Friends

I'm very lucky for the friends I have. They were/are always by my side during all of this. But still, I feel like the majority of them doesn't fully understand what I'm going through. And I think it's normal. I think only someone that has passed through what I'm passing will truly understand. They can try to comprehend but I guess they'll never understand.

Some of them told me that everything was up to me, that I just needed to get out and live life, that I just had to change some things or that I had to see people with real problems to see that I had no reasons to complain. And more things. I know that they were coming from a good place and that they just wanted to help me. But the thing is, that doesn't help. At least it didn't help me. It just made me try to defend myself. It made not want to share things with them. But I didn't do that. I continued to share and I continued to talk to them because I knew that they came from a good place, they just had good intentions and wanted the best for me. I know they are worried about me. I know that they will be by my side always. Even if they don't agree with what I'm doing.
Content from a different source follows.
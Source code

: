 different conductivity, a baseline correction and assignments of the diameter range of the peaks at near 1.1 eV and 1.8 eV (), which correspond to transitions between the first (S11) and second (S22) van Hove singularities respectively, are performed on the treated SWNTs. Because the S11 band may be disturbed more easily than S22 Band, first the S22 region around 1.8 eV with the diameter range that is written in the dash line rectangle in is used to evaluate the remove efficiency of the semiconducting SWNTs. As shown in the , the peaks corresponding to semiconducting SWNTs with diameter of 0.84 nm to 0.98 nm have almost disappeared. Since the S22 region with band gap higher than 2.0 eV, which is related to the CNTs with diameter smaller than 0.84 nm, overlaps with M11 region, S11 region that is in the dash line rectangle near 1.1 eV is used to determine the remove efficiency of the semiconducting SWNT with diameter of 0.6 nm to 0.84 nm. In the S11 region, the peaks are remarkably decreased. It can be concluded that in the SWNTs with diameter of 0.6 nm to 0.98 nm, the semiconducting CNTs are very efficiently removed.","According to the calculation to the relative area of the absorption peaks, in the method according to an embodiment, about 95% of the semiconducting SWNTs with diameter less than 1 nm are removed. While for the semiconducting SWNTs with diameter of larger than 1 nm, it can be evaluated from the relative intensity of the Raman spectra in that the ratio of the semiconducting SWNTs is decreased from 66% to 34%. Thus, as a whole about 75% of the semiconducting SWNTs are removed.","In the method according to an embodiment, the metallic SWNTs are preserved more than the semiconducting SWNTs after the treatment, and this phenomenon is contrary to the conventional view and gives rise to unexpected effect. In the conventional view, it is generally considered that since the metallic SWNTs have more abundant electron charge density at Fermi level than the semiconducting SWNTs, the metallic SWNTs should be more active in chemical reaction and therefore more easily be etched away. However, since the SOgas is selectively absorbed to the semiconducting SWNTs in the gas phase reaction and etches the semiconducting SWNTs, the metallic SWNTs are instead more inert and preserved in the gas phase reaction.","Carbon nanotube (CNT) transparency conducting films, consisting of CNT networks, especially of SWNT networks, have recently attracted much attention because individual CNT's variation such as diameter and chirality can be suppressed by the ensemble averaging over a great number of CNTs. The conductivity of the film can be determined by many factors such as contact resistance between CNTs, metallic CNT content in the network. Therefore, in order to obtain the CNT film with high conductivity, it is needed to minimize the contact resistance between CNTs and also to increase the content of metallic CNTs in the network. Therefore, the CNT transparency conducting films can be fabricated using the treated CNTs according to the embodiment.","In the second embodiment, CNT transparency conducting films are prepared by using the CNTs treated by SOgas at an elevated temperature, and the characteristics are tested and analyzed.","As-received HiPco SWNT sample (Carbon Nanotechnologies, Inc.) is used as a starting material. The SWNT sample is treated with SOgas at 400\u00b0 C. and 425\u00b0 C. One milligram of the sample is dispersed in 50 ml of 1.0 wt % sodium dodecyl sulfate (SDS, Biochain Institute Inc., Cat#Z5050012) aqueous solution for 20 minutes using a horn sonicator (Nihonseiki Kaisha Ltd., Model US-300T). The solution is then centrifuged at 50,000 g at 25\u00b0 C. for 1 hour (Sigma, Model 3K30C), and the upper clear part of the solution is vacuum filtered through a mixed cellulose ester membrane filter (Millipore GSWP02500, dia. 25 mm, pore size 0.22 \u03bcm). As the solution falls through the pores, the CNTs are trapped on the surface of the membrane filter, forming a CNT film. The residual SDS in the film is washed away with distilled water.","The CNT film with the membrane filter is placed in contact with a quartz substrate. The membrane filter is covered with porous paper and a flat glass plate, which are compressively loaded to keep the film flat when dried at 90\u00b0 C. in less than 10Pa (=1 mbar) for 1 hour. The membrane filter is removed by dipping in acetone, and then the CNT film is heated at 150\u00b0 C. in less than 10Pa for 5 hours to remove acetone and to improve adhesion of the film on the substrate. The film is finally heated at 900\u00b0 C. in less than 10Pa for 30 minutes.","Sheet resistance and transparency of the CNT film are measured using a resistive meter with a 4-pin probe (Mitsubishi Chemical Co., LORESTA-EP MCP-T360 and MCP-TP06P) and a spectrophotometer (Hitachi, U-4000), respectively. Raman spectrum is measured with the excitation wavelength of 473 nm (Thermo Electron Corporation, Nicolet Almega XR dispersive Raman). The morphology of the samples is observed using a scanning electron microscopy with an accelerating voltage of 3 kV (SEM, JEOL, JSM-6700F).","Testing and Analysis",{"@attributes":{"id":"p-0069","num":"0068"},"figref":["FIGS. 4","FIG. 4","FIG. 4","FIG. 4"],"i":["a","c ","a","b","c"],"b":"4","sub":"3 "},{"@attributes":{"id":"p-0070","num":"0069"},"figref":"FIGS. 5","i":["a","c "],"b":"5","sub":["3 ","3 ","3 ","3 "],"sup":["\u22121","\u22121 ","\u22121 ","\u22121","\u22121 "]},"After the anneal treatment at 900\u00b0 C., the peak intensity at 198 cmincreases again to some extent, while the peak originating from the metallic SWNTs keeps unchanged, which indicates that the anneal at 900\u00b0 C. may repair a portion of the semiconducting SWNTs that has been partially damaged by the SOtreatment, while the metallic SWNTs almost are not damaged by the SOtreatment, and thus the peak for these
But I also know the difference between having someone that never dealt with someone with depression and someone that did. My parents and my brother showed me that there's a difference. When I just wanted to stay in my bedroom they respected that. They talked with me and they tried to see what was happening with me but they never said anything like "you need to get out", "you have to do something, you can't just be in your room". They gave me all the help I needed but they never forced anything. They let me do the things on my time. Eventually I started getting out and I started to try to live my life. And when that happened they were there. My brother took me to concerts and live comedy shows.

I'm not complaining about my friends!! I would never do that! They are one of the reason I'm here today, that I'm getting better each day. I understand that they can't fully understand what I'm going through. Just that!